Invisible Love: Capes

The idea behind this series was to curate stories and pieces that reclaim the love that isn’t always visible. The love that makes us question what defines heartbreak, what defines a connection, how we learn and unlearn, how we teach and feel love. These questions are brought to the surface through this collection of visual works, poetry and text created by women who’ve beautifully visualized all the love you can’t visibilize.


Capes
by Elizabeth Mudenyo

I was 12 and in love with the summer

In the evening

just laying out on the lawn

falling asleep

waking up to a world changed

It felt like five minutes before

the night fell to pitch black

I kept falling in love with everything

that was the problem

The grass sticking onto the back of my thighs

The sun’s red glow on the back of my eyes

Hugging my brother’s back,

falling into the cave of his spine

smothering my face

risking a little discomfort,

I was a constant lover.

Once I asked him if I could borrow his cape

his red plaid shirt

“Its too big”, he said

and I asked again

“its too big for you”, he promised.

And I thought I knew what he meant

about powers being a lot to carry

magic being difficult to have

so when finally

I borrowed his cape

he rolled up the sleeves

and on me it only worked when I ran

when the wind picked it up

and it went flying

I ran fast fast

and felt my heart racing

I knew it was the magic working

I waited for him to wake me up in the morning

to cook us meals

to speak first

to reply to my questions

I waited for him to say yes

to remind me that the fact that I was there was a good thing

a TV screen reflected in his eyes

so he couldn’t see mine

he said he couldn’t describe it

because he couldn’t see it

(it was inside of him)

and that he couldn’t feel it

because it was a lack of feeling

“I think my guts have spoiled

I think at my very core I’m rotting

that the stuff that made me is no good anymore”

he said ‘before,

it was a beast

a monster

grumbling

howling with distress

deep inside his stomach

into a pit of emptiness’

that’s why

it came as no surprise

that with an aurora of magic around him

and empty insides

he disappeared into thin air

Still I recall

the cape in the wind

and how I loved him

 

Image by Purvis Kwagala


Elizabeth Mudenyo is a Toronto-based poet, screenwriter, and arts manager.
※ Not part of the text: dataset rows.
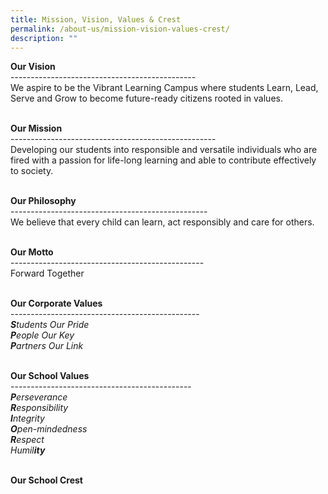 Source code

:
 ```yaml
---
title: Mission, Vision, Values & Crest
permalink: /about-us/mission-vision-values-crest/
description: ""
---
```

**Our Vision**
<br>\----------------------------------------------
<br>We aspire to be the Vibrant Learning Campus where students Learn, Lead, Serve and Grow to become future-ready citizens rooted in values. <Br><br>

  

**Our Mission**
<br>\---------------------------------------------------
<br>Developing our students into responsible and versatile individuals who are fired with a passion for life-long learning and able to contribute effectively to society. <br><br>


**Our Philosophy**
<br>\-------------------------------------------------
<br>We believe that every child can learn, act responsibly and care for others.<br><br>

  

**Our Motto**
<br>\------------------------------------------------
<br>Forward Together<br><br>

  

**Our Corporate Values**
<br>\-----------------------------------------------
<Br>_**S**tudents Our Pride_
<br>_**P**eople Our Key_
<br>_**P**artners Our Link_ <Br><br>

**Our School Values**
<br>\---------------------------------------------
<br>_**P**erseverance_
<Br>_**R**esponsibility_
<br>_**I**ntegrity_
<br>_**O**pen-mindedness_
<br>_**R**espect_
<br>_Humil**ity**_ <br><br>

**Our School Crest**
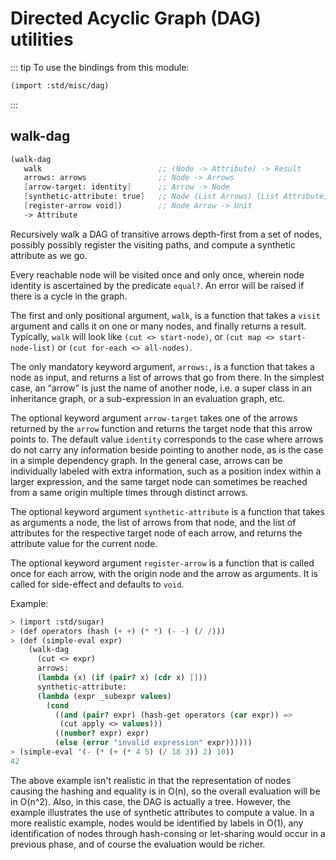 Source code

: # Directed Acyclic Graph (DAG) utilities

::: tip To use the bindings from this module:
```scheme
(import :std/misc/dag)
```
:::

## walk-dag
```scheme
(walk-dag
   walk                          ;; (Node -> Attribute) -> Result
   arrows: arrows                ;; Node -> Arrows
   [arrow-target: identity]      ;; Arrow -> Node
   [synthetic-attribute: true]   ;; Node (List Arrows) (List Attribute) -> Attribute
   [register-arrow void])        ;; Node Arrow -> Unit
   -> Attribute
```

Recursively walk a DAG of transitive arrows depth-first from a set of nodes,
possibly possibly register the visiting paths, and
compute a synthetic attribute as we go.

Every reachable node will be visited once and only once,
wherein node identity is ascertained by the predicate `equal?`.
An error will be raised if there is a cycle in the graph.

The first and only positional argument, `walk`, is a function
that takes a `visit` argument and calls it on one or many nodes,
and finally returns a result.
Typically, `walk` will look like `(cut <> start-node)`,
or `(cut map <> start-node-list)` or `(cut for-each <> all-nodes)`.

The only mandatory keyword argument, `arrows:`, is a function
that takes a node as input, and returns a list of arrows that go from there.
In the simplest case, an “arrow” is just the name of another node,
i.e. a super class in an inheritance graph, or
a sub-expression in an evaluation graph, etc.

The optional keyword argument `arrow-target` takes one of the arrows returned
by the `arrow` function and returns the target node that this arrow points to.
The default value `identity` corresponds to the case where arrows do not carry
any information beside pointing to another node, as is the case in a simple
dependency graph. In the general case, arrows can be individually labeled
with extra information, such as a position index within a larger expression,
and the same target node can sometimes be reached from a same origin multiple
times through distinct arrows.

The optional keyword argument `synthetic-attribute` is a function that
takes as arguments a node, the list of arrows from that node, and
the list of attributes for the respective target node of each arrow,
and returns the attribute value for the current node.

The optional keyword argument `register-arrow` is a function that is called
once for each arrow, with the origin node and the arrow as arguments.
It is called for side-effect and defaults to `void`.

Example:
```scheme
> (import :std/sugar)
> (def operators (hash (+ +) (* *) (- -) (/ /)))
> (def (simple-eval expr)
    (walk-dag
      (cut <> expr)
      arrows:
      (lambda (x) (if (pair? x) (cdr x) []))
      synthetic-attribute:
      (lambda (expr _subexpr values)
        (cond
          ((and (pair? expr) (hash-get operators (car expr)) =>
           (cut apply <> values)))
          ((number? expr) expr)
          (else (error "invalid expression" expr))))))
> (simple-eval '(- (* (+ (* 4 5) (/ 18 3)) 2) 10))
42
```
The above example isn't realistic in that the representation of nodes
causing the hashing and equality is in O(n),
so the overall evaluation will be in O(n^2).
Also, in this case, the DAG is actually a tree.
However, the example illustrates the use of synthetic attributes
to compute a value.
In a more realistic example, nodes would be identified by labels in O(1),
any identification of nodes through hash-consing or let-sharing
would occur in a previous phase, and of course the evaluation would be richer.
Her work centers Blackness at the intersections of mental health, gender, and sexuality. Observing the magic in the every day, she aims to transform spaces and bring together communities through art. She was a fellow of the Poetry Foundation’s 2018 Poetry Incubator and is one of the writer featured in the recent Black Like We (2019) anthology. Elizabeth supports platforms for BIPOC voices through her all work and is always collecting her tools.